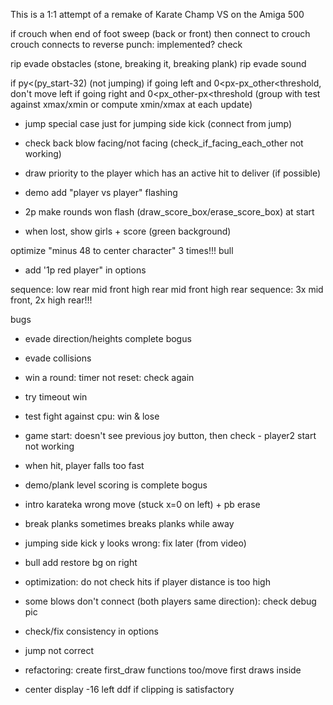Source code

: This is a 1:1 attempt of a remake of Karate Champ VS on the Amiga 500

if crouch when end of foot sweep (back or front) 
then connect to crouch
crouch connects to reverse punch: implemented? check

				
rip evade obstacles (stone, breaking it, breaking plank)
rip evade sound



if py<(py_start-32) (not jumping)
if going left and 0<px-px_other<threshold, don't move left
if going right and 0<px_other-px<threshold
(group with test against xmax/xmin or compute xmin/xmax
at each update)

- jump special case just for jumping side kick (connect from jump)
- check back blow facing/not facing (check_if_facing_each_other not working)
- draw priority to the player which has an active hit to deliver (if possible)
- demo add "player vs player" flashing
- 2p make rounds won flash (draw_score_box/erase_score_box) at start

- when lost, show girls + score (green background)

optimize "minus 48 to center character" 3 times!!!
bull

- add '1p red player" in options

sequence: low rear mid front high rear mid front high rear
sequence: 3x mid front, 2x high rear!!!

bugs

- evade direction/heights complete bogus
- evade collisions
- win a round: timer not reset: check again
- try timeout win
- test fight against cpu: win & lose
- game start: doesn't see previous joy button, then check - player2 start not working
- when hit, player falls too fast
- demo/plank level scoring is complete bogus

- intro karateka wrong move (stuck x=0 on left) + pb erase
- break planks sometimes breaks planks while away
- jumping side kick y looks wrong: fix later (from video)
- bull add restore bg on right
- optimization: do not check hits if player distance is too high
- some blows don't connect (both players same direction): check debug pic
- check/fix consistency in options
- jump not correct
- refactoring: create first_draw functions too/move first draws inside
- center display -16 left ddf if clipping is satisfactory


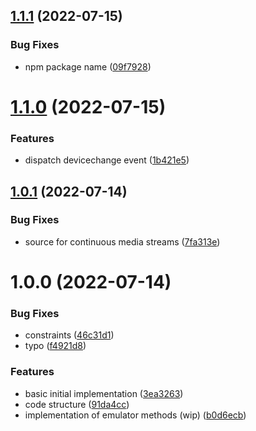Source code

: ## [1.1.1](https://github.com/dyte-in/device-emulator/compare/v1.1.0...v1.1.1) (2022-07-15)


### Bug Fixes

* npm package name ([09f7928](https://github.com/dyte-in/device-emulator/commit/09f79283feb34711afec550c4ad127ebb543bdd6))

# [1.1.0](https://github.com/dyte-in/device-emulator/compare/v1.0.1...v1.1.0) (2022-07-15)


### Features

* dispatch devicechange event ([1b421e5](https://github.com/dyte-in/device-emulator/commit/1b421e50a73ceb3d50f3ed1ca89d57345d1beed9))

## [1.0.1](https://github.com/dyte-in/device-emulator/compare/v1.0.0...v1.0.1) (2022-07-14)


### Bug Fixes

* source for continuous media streams ([7fa313e](https://github.com/dyte-in/device-emulator/commit/7fa313eeca56c51eee7bba04bbcf7379779c5de0))

# 1.0.0 (2022-07-14)


### Bug Fixes

* constraints ([46c31d1](https://github.com/dyte-in/device-emulator/commit/46c31d1d7626e81ba4cfacd001ed694f1c5120ea))
* typo ([f4921d8](https://github.com/dyte-in/device-emulator/commit/f4921d8379bf28f35de15ad71b3f380be933adcf))


### Features

* basic initial implementation ([3ea3263](https://github.com/dyte-in/device-emulator/commit/3ea32638da6a20e802fc14e335e6c261705cf558))
* code structure ([91da4cc](https://github.com/dyte-in/device-emulator/commit/91da4cc35c3dc1a9f5449e77109040d011e27042))
* implementation of emulator methods (wip) ([b0d6ecb](https://github.com/dyte-in/device-emulator/commit/b0d6ecb779c0411f44b5c2bc1c810f9814cafe75))
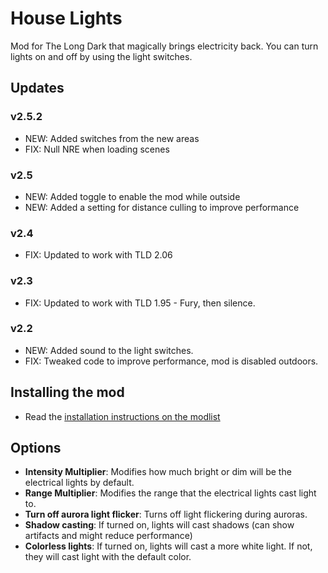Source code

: # House Lights
Mod for The Long Dark that magically brings electricity back. You can turn lights on and off by using the light switches.

## Updates
### v2.5.2
* NEW: Added switches from the new areas
* FIX: Null NRE when loading scenes

### v2.5
* NEW: Added toggle to enable the mod while outside
* NEW: Added a setting for distance culling to improve performance

### v2.4
* FIX: Updated to work with TLD 2.06

### v2.3
* FIX: Updated to work with TLD 1.95 - Fury, then silence.

### v2.2
* NEW: Added sound to the light switches.
* FIX: Tweaked code to improve performance, mod is disabled outdoors.

## Installing the mod
* Read the [installation instructions on the modlist](https://xpazeman.com/tld-mod-list/install.html)

## Options
+ **Intensity Multiplier**: Modifies how much bright or dim will be the electrical lights by default.
+ **Range Multiplier**: Modifies the range that the electrical lights cast light to.
+ **Turn off aurora light flicker**: Turns off light flickering during auroras.
+ **Shadow casting**: If turned on, lights will cast shadows (can show artifacts and might reduce performance)
+ **Colorless lights**: If turned on, lights will cast a more white light. If not, they will cast light with the default color.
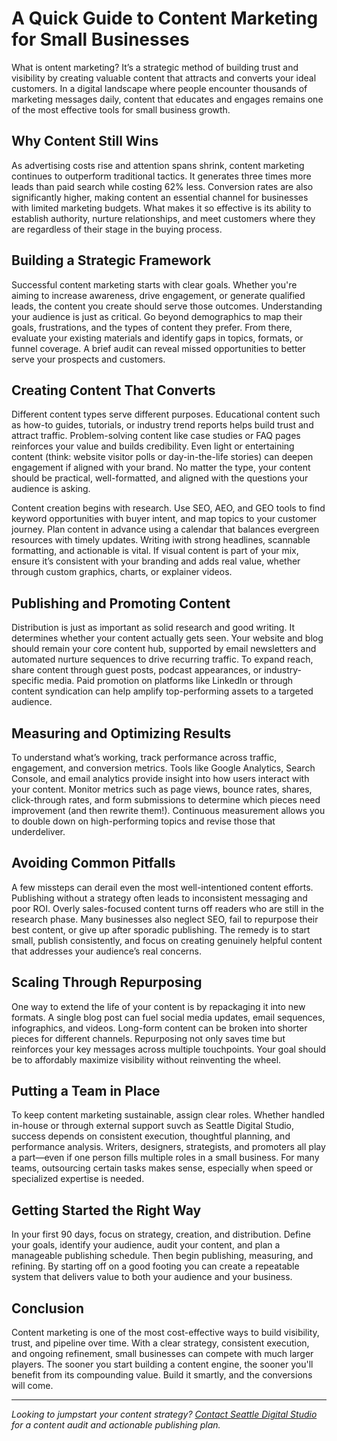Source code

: # A Quick Guide to Content Marketing for Small Businesses

What is ontent marketing? It’s a strategic method of building trust and visibility by creating valuable content that attracts and converts your ideal customers. In a digital landscape where people encounter thousands of marketing messages daily, content that educates and engages remains one of the most effective tools for small business growth.

## Why Content Still Wins

As advertising costs rise and attention spans shrink, content marketing continues to outperform traditional tactics. It generates three times more leads than paid search while costing 62% less. Conversion rates are also significantly higher, making content an essential channel for businesses with limited marketing budgets. What makes it so effective is its ability to establish authority, nurture relationships, and meet customers where they are regardless of their stage in the buying process.

## Building a Strategic Framework

Successful content marketing starts with clear goals. Whether you're aiming to increase awareness, drive engagement, or generate qualified leads, the content you create should serve those outcomes. Understanding your audience is just as critical. Go beyond demographics to map their goals, frustrations, and the types of content they prefer. From there, evaluate your existing materials and identify gaps in topics, formats, or funnel coverage. A brief audit can reveal missed opportunities to better serve your prospects and customers.

## Creating Content That Converts

Different content types serve different purposes. Educational content such as how-to guides, tutorials, or industry trend reports helps build trust and attract traffic. Problem-solving content like case studies or FAQ pages reinforces your value and builds credibility. Even light or entertaining content (think: website visitor polls or day-in-the-life stories) can deepen engagement if aligned with your brand. No matter the type, your content should be practical, well-formatted, and aligned with the questions your audience is asking.

Content creation begins with research. Use SEO, AEO, and GEO tools to find keyword opportunities with buyer intent, and map topics to your customer journey. Plan content in advance using a calendar that balances evergreen resources with timely updates. Writing iwith strong headlines, scannable formatting, and actionable is vital. If visual content is part of your mix, ensure it’s consistent with your branding and adds real value, whether through custom graphics, charts, or explainer videos.

## Publishing and Promoting Content

Distribution is just as important as solid research and good writing. It determines whether your content actually gets seen. Your website and blog should remain your core content hub, supported by email newsletters and automated nurture sequences to drive recurring traffic. To expand reach, share content through guest posts, podcast appearances, or industry-specific media. Paid promotion on platforms like LinkedIn or through content syndication can help amplify top-performing assets to a targeted audience.

## Measuring and Optimizing Results

To understand what’s working, track performance across traffic, engagement, and conversion metrics. Tools like Google Analytics, Search Console, and email analytics provide insight into how users interact with your content. Monitor metrics such as page views, bounce rates, shares, click-through rates, and form submissions to determine which pieces need improvement (and then rewrite them!). Continuous measurement allows you to double down on high-performing topics and revise those that underdeliver.

## Avoiding Common Pitfalls

A few missteps can derail even the most well-intentioned content efforts. Publishing without a strategy often leads to inconsistent messaging and poor ROI. Overly sales-focused content turns off readers who are still in the research phase. Many businesses also neglect SEO, fail to repurpose their best content, or give up after sporadic publishing. The remedy is to start small, publish consistently, and focus on creating genuinely helpful content that addresses your audience’s real concerns.

## Scaling Through Repurposing

One way to extend the life of your content is by repackaging it into new formats. A single blog post can fuel social media updates, email sequences, infographics, and videos. Long-form content can be broken into shorter pieces for different channels. Repurposing not only saves time but reinforces your key messages across multiple touchpoints. Your goal should be to affordably maximize visibility without reinventing the wheel.

## Putting a Team in Place

To keep content marketing sustainable, assign clear roles. Whether handled in-house or through external support suvch as Seattle Digital Studio, success depends on consistent execution, thoughtful planning, and performance analysis. Writers, designers, strategists, and promoters all play a part—even if one person fills multiple roles in a small business. For many teams, outsourcing certain tasks makes sense, especially when speed or specialized expertise is needed.

## Getting Started the Right Way

In your first 90 days, focus on strategy, creation, and distribution. Define your goals, identify your audience, audit your content, and plan a manageable publishing schedule. Then begin publishing, measuring, and refining. By starting off on a good footing you can create a repeatable system that delivers value to both your audience and your business.

## Conclusion

Content marketing is one of the most cost-effective ways to build visibility, trust, and pipeline over time. With a clear strategy, consistent execution, and ongoing refinement, small businesses can compete with much larger players. The sooner you start building a content engine, the sooner you'll benefit from its compounding value. Build it smartly, and the conversions will come. 

<HR>

*Looking to jumpstart your content strategy? [Contact Seattle Digital Studio](/contact) for a content audit and actionable publishing plan.*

══════

- [Your objective]
Above are records; repeat only the lines from the line with "- refactoring: create" through the line with "dispatch devicechange event", and leave pictures out.

- [Response area]
- refactoring: create first_draw functions too/move first draws inside
- center display -16 left ddf if clipping is satisfactory


Source code

: ## [1.1.1](https://github.com/dyte-in/device-emulator/compare/v1.1.0...v1.1.1) (2022-07-15)


### Bug Fixes

* npm package name ([09f7928](https://github.com/dyte-in/device-emulator/commit/09f79283feb34711afec550c4ad127ebb543bdd6))

# [1.1.0](https://github.com/dyte-in/device-emulator/compare/v1.0.1...v1.1.0) (2022-07-15)


### Features

* dispatch devicechange event ([1b421e5](https://github.com/dyte-in/device-emulator/commit/1b421e50a73ceb3d50f3ed1ca89d57345d1beed9))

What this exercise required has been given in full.